North American Network Operators Group|
Date Prev | Date Next |
Date Index |
Thread Index |
Author Index |
Re: RE: SSH on IOS (was RE: ABOVE.NET SECURITY TRUTHS?)
- From: Shawn McMahon
- Date: Fri Apr 28 23:05:21 2000
There are lots of ways to make this work:
Digiboard or Rocketport in the Linux box.
Real terminal server (Livingston is good, Computone Powerrack is cheaper,
has more ports per Rack Unit, and is good enough for this usage) in the
rack with direct Ethernet connect to a Linux box racked right above it, so
physical security is still easy, then SSH to the Linux box.
If you lock that Linux (or Open/Free/Net-BSD) box down so it accepts
NOTHING other than that SSH traffic, you could even slap a hub down and use
it to direct Ethernet management traffic, although that opens you up to
possible sniffing if a router is cracked.

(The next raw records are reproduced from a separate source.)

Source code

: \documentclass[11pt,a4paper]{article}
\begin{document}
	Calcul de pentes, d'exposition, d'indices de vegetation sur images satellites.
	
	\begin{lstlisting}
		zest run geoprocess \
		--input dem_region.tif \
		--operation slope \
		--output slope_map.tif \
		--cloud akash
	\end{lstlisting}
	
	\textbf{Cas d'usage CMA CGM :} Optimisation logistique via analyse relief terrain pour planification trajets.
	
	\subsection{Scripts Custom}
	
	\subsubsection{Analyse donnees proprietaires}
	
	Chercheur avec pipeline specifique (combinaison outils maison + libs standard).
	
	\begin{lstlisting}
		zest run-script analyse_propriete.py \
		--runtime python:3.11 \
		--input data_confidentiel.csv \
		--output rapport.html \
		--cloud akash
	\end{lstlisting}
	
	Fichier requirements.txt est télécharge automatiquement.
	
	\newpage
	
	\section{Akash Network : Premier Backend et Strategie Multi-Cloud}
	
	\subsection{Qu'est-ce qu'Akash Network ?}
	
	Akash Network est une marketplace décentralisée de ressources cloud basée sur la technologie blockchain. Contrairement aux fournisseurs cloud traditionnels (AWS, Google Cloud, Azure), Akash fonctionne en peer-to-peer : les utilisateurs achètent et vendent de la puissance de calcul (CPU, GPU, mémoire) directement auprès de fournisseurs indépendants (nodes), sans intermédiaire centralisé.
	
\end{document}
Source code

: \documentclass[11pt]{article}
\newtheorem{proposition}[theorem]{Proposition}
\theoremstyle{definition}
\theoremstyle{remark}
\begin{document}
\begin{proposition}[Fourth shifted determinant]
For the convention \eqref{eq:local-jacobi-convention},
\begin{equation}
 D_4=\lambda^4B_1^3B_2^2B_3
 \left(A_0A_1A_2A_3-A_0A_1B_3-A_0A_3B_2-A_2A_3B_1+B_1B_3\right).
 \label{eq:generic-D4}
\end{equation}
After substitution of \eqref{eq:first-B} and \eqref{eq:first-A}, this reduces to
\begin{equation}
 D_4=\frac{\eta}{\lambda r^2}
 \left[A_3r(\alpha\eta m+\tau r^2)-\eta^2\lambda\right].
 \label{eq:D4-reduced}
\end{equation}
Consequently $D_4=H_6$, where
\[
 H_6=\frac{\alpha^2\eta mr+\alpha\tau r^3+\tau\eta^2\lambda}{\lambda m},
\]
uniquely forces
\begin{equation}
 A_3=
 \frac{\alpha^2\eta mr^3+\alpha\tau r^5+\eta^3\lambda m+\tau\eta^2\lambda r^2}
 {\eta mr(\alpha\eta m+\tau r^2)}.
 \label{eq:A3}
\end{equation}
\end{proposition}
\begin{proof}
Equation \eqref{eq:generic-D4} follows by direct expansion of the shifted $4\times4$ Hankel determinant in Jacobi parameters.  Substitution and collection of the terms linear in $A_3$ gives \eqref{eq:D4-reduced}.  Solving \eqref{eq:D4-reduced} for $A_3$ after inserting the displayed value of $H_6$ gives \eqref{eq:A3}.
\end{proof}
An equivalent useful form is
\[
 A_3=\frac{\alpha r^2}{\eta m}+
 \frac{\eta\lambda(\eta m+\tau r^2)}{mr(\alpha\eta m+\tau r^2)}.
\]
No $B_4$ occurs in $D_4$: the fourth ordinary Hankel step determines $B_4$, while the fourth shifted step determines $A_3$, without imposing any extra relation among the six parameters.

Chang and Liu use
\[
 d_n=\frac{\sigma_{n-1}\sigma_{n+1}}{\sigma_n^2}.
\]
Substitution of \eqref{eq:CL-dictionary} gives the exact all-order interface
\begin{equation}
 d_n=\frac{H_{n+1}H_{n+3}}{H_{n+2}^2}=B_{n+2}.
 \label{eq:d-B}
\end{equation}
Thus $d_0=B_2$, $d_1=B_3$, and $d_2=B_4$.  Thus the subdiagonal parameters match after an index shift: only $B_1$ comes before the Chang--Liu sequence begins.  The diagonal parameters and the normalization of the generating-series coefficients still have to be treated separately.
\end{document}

Best to stick with the serial solutions, but they can be pretty damn cheap.
Certainly cheaper than breakins.
Figure anywhere from $500 to $1,500 for the Linux server (depending upon
the quality of components, and whether you put it in a rack-mount case or
just drop it on top of the terminal server), and $2,500 for a Computone
Powerrack (with ISP discounts, and using the pricing I remember from years
ago, which could very well have changed), with no expenditure on software
at all (unless you count $1.99 for a CD from CheapBytes) and you're looking
at a damned cheap, damned secure system that your entire staff can use.
You could even log all the traffic on the Linux box, provide scripts for
common tasks and keep them on the isolated server where they're safe, or
even (if you needed to) tcpdump all the traffic to the terminal server for
infinite levels of security micromanagement.
All for less than the cost of the consultants who'd sell you the
less-secure versions of securing this traffic.
On Fri, 28 Apr 2000, "Roeland Meyer (E-mail)" wrote:
> Date: Fri, 28 Apr 2000 19:24:32 -0700
> To: "'John Fraizer'" <nanog@EnterZone.Net>,
> "'Jason Ackley'" <email@example.com>
> From: "Roeland Meyer (E-mail)" <firstname.lastname@example.org>
> Reply-To: <email@example.com>
> Subject: RE: SSH on IOS (was RE: ABOVE.NET SECURITY TRUTHS?)
> Actually doing that now, with a Linux box and an old Livingston PM2E.
> Linux box runs SSHD, the portmaster runs directly into console ports
> 'stead of modems. I figured that was obvious. However, I don't run a
> co-lo either. Most of my systems reside in them. This is okay, until your
> ladders have to run through semi-public space. There is also a 50 foot
> length restriction, on RS-232 lines, unless you like running at less than
> 115K baud. Also, figure the expense of the extra hardware. In my case, it
> was unused sunk-cost anyway (surplus, for you non-suits).